Va così fin dal primo barattolo di zuppa lanciato contro un quadro.
Sono mesi che ambientalisti e media s’inseguono in un circolo vizioso dove i primi si prodigano per stupire i secondi che, a loro volta, li invitano a inventarsi qualcos’altro quando una provocazione ha smesso di fare notizia: un cerchio che, a volte, tra i funerali di un papa e un libro del principe Harry, finisce col sembrare più una categoria d’intrattenimento che una battaglia in atto.

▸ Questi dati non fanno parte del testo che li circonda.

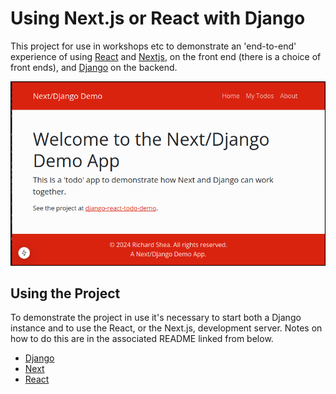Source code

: # Using Next.js or React with Django

This project for use in workshops etc to demonstrate an 'end-to-end' experience of using [React](https://react.dev/) and [Nextjs](https://nextjs.org/docs), on the front end (there is a choice of front ends), and [Django](https://www.djangoproject.com/) on the backend.


![Screenshot of nextjs frontend.](doco_assets/README.md-assets/nextjs-home-splash.png)


## Using the Project

To demonstrate the project in use it's necessary to start both a Django instance and to use the React, or the Next.js, development server. Notes on how to do this are in the associated README linked from below.


- [Django](./README_DJANGO.md)
- [Next](./README_NEXT.md)
- [React](./README_React.md)


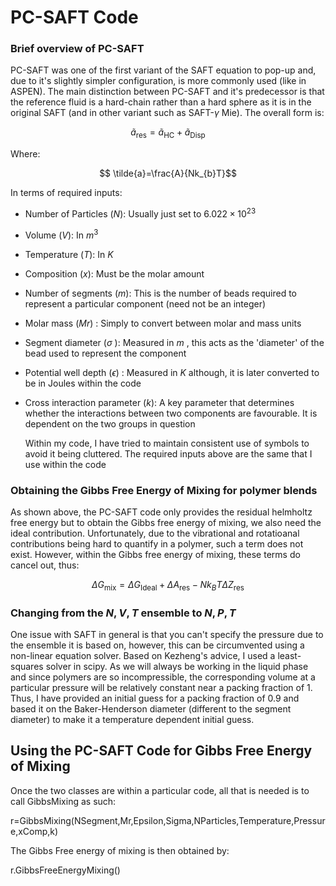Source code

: # PC-SAFT Code

### Brief overview of PC-SAFT

PC-SAFT was one of the first variant of the SAFT equation to pop-up and, due to it's slightly simpler configuration, is more commonly used (like in ASPEN). The main distinction between PC-SAFT and it's predecessor is that the reference fluid is a hard-chain rather than a hard sphere as it is in the original SAFT (and in other variant such as SAFT-$\gamma$ Mie). The overall form is:

$$ \tilde{a}_{\mathrm{res}}=\tilde{a}_{\mathrm{HC}}+\tilde{a}_{\mathrm{Disp}}$$

Where:

$$ \tilde{a}=\frac{A}{Nk_{b}T}$$

In terms of required inputs:

* Number of Particles ($N$): Usually just set to $6.022\times 10^{23}$

* Volume ($V$): In $m^{3}$

* Temperature ($T$): In $K$

* Composition ($x$): Must be the molar amount

* Number of segments ($m$): This is the number of beads required to represent a particular component (need not be an integer)

* Molar mass ($Mr$) : Simply to convert between molar and mass units

* Segment diameter ($\sigma$ ): Measured in $m$ , this acts as the 'diameter' of the bead used to represent the component

* Potential well depth ($\epsilon$) : Measured in $K$ although, it is later converted to be in Joules within the code

* Cross interaction parameter ($k$): A key parameter that determines whether the interactions between two components are favourable. It is dependent on the two groups in question

  Within my code, I have tried to maintain consistent use of symbols to avoid it being cluttered. The required inputs above are the same that I use within the code

### Obtaining the Gibbs Free Energy of Mixing for polymer blends

As shown above, the PC-SAFT code only provides the residual helmholtz free energy but to obtain the Gibbs free energy of mixing, we also need the ideal contribution. Unfortunately, due to the vibrational and rotatioanal contributions being hard to quantify in a polymer, such a term does not exist. However, within the Gibbs free energy of mixing, these terms do cancel out, thus:

$$\Delta G_{\mathrm{mix}}=\Delta G_{\mathrm{Ideal}}+\Delta A_{\mathrm{res}}-Nk_{B}T\Delta Z_{\mathrm{res}}$$

### Changing from the $N,V,T$ ensemble to $N,P,T$ 

One issue with SAFT in general is that you can't specify the pressure due to the ensemble it is based on, however, this can be circumvented using a non-linear equation solver. Based on Kezheng's advice, I used a least-squares solver in scipy. As we will always be working in the liquid phase and since polymers are so incompressible, the corresponding volume at a particular pressure will be relatively constant near a packing fraction of 1. Thus, I have provided an initial guess for a packing fraction of 0.9 and based it on the Baker-Henderson diameter (different to the segment diameter) to make it a temperature dependent initial guess.

## Using the PC-SAFT Code for Gibbs Free Energy of Mixing

Once the two classes are within a particular code, all that is needed is to call GibbsMixing as such:

r=GibbsMixing(NSegment,Mr,Epsilon,Sigma,NParticles,Temperature,Pressure,xComp,k)

The Gibbs Free energy of mixing is then obtained by:

r.GibbsFreeEnergyMixing()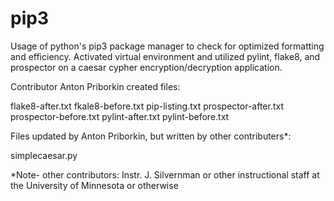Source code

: # pip3
Usage of python's pip3 package manager to check for optimized formatting and efficiency. Activated virtual environment and utilized pylint, flake8, and prospector on a caesar cypher encryption/decryption application.

Contributor Anton Priborkin created files:

  flake8-after.txt
  fkale8-before.txt
  pip-listing.txt
  prospector-after.txt
  prospector-before.txt
  pylint-after.txt
  pylint-before.txt
  
 Files updated by Anton Priborkin, but written by other contributers*:
 
  simplecaesar.py
  
  
  *Note- other contributors: Instr. J. Silvernman or other instructional staff at the University of Minnesota or otherwise

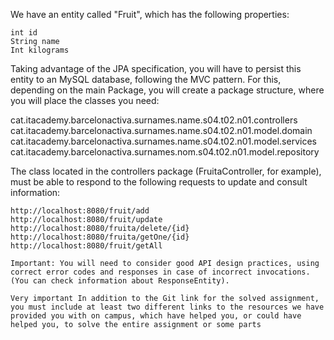 We have an entity called "Fruit", which has the following properties:

    int id
    String name
    Int kilograms

Taking advantage of the JPA specification, you will have to persist this entity to an MySQL database, following the MVC pattern. For this, depending on the main Package, you will create a package structure, where you will place the classes you need:

cat.itacademy.barcelonactiva.surnames.name.s04.t02.n01.controllers cat.itacademy.barcelonactiva.surnames.name.s04.t02.n01.model.domain cat.itacademy.barcelonactiva.surnames.name.s04.t02.n01.model.services cat.itacademy.barcelonactiva.surnames.nom.s04.t02.n01.model.repository

The class located in the controllers package (FruitaController, for example), must be able to respond to the following requests to update and consult information:

    http://localhost:8080/fruit/add
    http://localhost:8080/fruit/update
    http://localhost:8080/fruita/delete/{id}
    http://localhost:8080/fruita/getOne/{id}
    http://localhost:8080/fruit/getAll

    Important: You will need to consider good API design practices, using correct error codes and responses in case of incorrect invocations. (You can check information about ResponseEntity).

    Very important In addition to the Git link for the solved assignment, you must include at least two different links to the resources we have provided you with on campus, which have helped you, or could have helped you, to solve the entire assignment or some parts
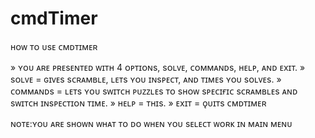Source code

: # cmdTimer
ʜᴏᴡ ᴛᴏ ᴜsᴇ ᴄᴍᴅᴛɪᴍᴇʀ

» ʏᴏᴜ ᴀʀᴇ ᴘʀᴇsᴇɴᴛᴇᴅ ᴡɪᴛʜ 4 ᴏᴘᴛɪᴏɴs, sᴏʟᴠᴇ, ᴄᴏᴍᴍᴀɴᴅs, ʜᴇʟᴘ, ᴀɴᴅ ᴇxɪᴛ.
» sᴏʟᴠᴇ = ɢɪᴠᴇs sᴄʀᴀᴍʙʟᴇ, ʟᴇᴛs ʏᴏᴜ ɪɴsᴘᴇᴄᴛ, ᴀɴᴅ ᴛɪᴍᴇs ʏᴏᴜ sᴏʟᴠᴇs.
» ᴄᴏᴍᴍᴀɴᴅs = ʟᴇᴛs ʏᴏᴜ sᴡɪᴛᴄʜ ᴘᴜᴢᴢʟᴇs ᴛᴏ sʜᴏᴡ sᴘᴇᴄɪғɪᴄ sᴄʀᴀᴍʙʟᴇs ᴀɴᴅ sᴡɪᴛᴄʜ ɪɴsᴘᴇᴄᴛɪᴏɴ ᴛɪᴍᴇ.
» ʜᴇʟᴘ = ᴛʜɪs.
» ᴇxɪᴛ = ǫᴜɪᴛs ᴄᴍᴅᴛɪᴍᴇʀ

ɴᴏᴛᴇ:ʏᴏᴜ ᴀʀᴇ sʜᴏᴡɴ ᴡʜᴀᴛ ᴛᴏ ᴅᴏ ᴡʜᴇɴ ʏᴏᴜ sᴇʟᴇᴄᴛ ᴡᴏʀᴋ ɪɴ ᴍᴀɪɴ ᴍᴇɴᴜ
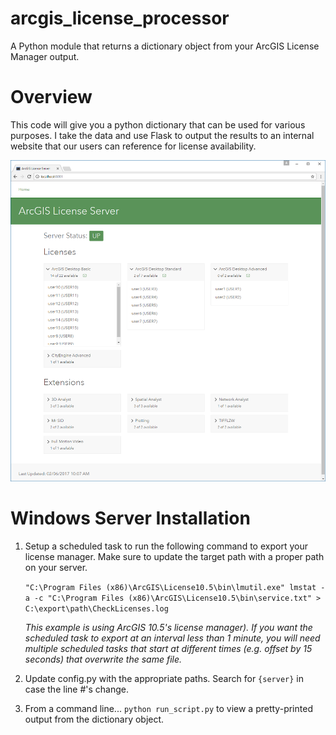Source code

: # arcgis_license_processor
A Python module that returns a dictionary object from your ArcGIS License Manager output.

# Overview
This code will give you a python dictionary that can be used for various purposes.  I take the data and use Flask to output the results to an internal website that our users can reference for license availability.

<div style="width: 100%; text-align: center"><a href="extras/example.png" target="_new"><img src="extras/example.png" width="640"></a></div>

# Windows Server Installation
1. Setup a scheduled task to run the following command to export your license manager.  Make sure to update the target path with a proper path on your server. 

    `"C:\Program Files (x86)\ArcGIS\License10.5\bin\lmutil.exe" lmstat -a -c "C:\Program Files (x86)\ArcGIS\License10.5\bin\service.txt" > C:\export\path\CheckLicenses.log`

     _*This example is using ArcGIS 10.5's license manager).  If you want the scheduled task to export at an interval less than 1 minute, you will need multiple scheduled tasks that start at different times (e.g. offset by 15 seconds) that overwrite the same file.*_

2. Update config.py with the appropriate paths.  Search for `{server}` in case the line #'s change.
3. From a command line... `python run_script.py` to view a pretty-printed output from the dictionary object.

Si ha l’impressione che certi gesti puntino più alla rappresentazione della realtà che alla realtà stessa, e che volendo sensibilizzare l’opinione pubblica, si finisca - più o meno involontariamente - a flirtare con i suoi salotti.
Può sembrare assurdo, ma non c’è proprio più alcun bisogno di sensibilizzare nessuno sulla catastrofe ecologica.
Sono anni che - in buona o in cattiva fede - ne parlano tutti: scrittori, registi, giornalisti, organizzatori di festival.
Anche le mie zie pugliesi, diploma di terza media e nessuna simpatia per Greta Thunberg, escono in questo gennaio oscenamente caldo e sanno che è un disastro e che noi c’entriamo. Tutti sanno. Anche i politici - soprattutto i politici - sanno. Il problema è casomai, esattamente come con l’animalismo, è che per cambiare le cose il sapere non basta.
La fase della sensibilizzazione è finita. Il problema non è (più) il sapere, ma il potere. Un potere che a un necessario ripensamento dei mezzi di produzione oppone interessi a cui certi gesti mediatici riescono solo ad animare l’Instagram.
Non stupisce che, quando a ottobre alcuni ambientalisti hanno compiuto un raid contro quaranta suv nel quartiere Crocetta di Torino, se ne sia parlato infinitamente meno di quanto si parli ora della vernice al Senato.
Per quanto possa essere sbagliato o disdicevole ricordarlo, la questione ambientalista è a una svolta: o pone se stessa nei termini di una guerra interna, o è destinata a diventare una branca dell’intrattenimento culturale.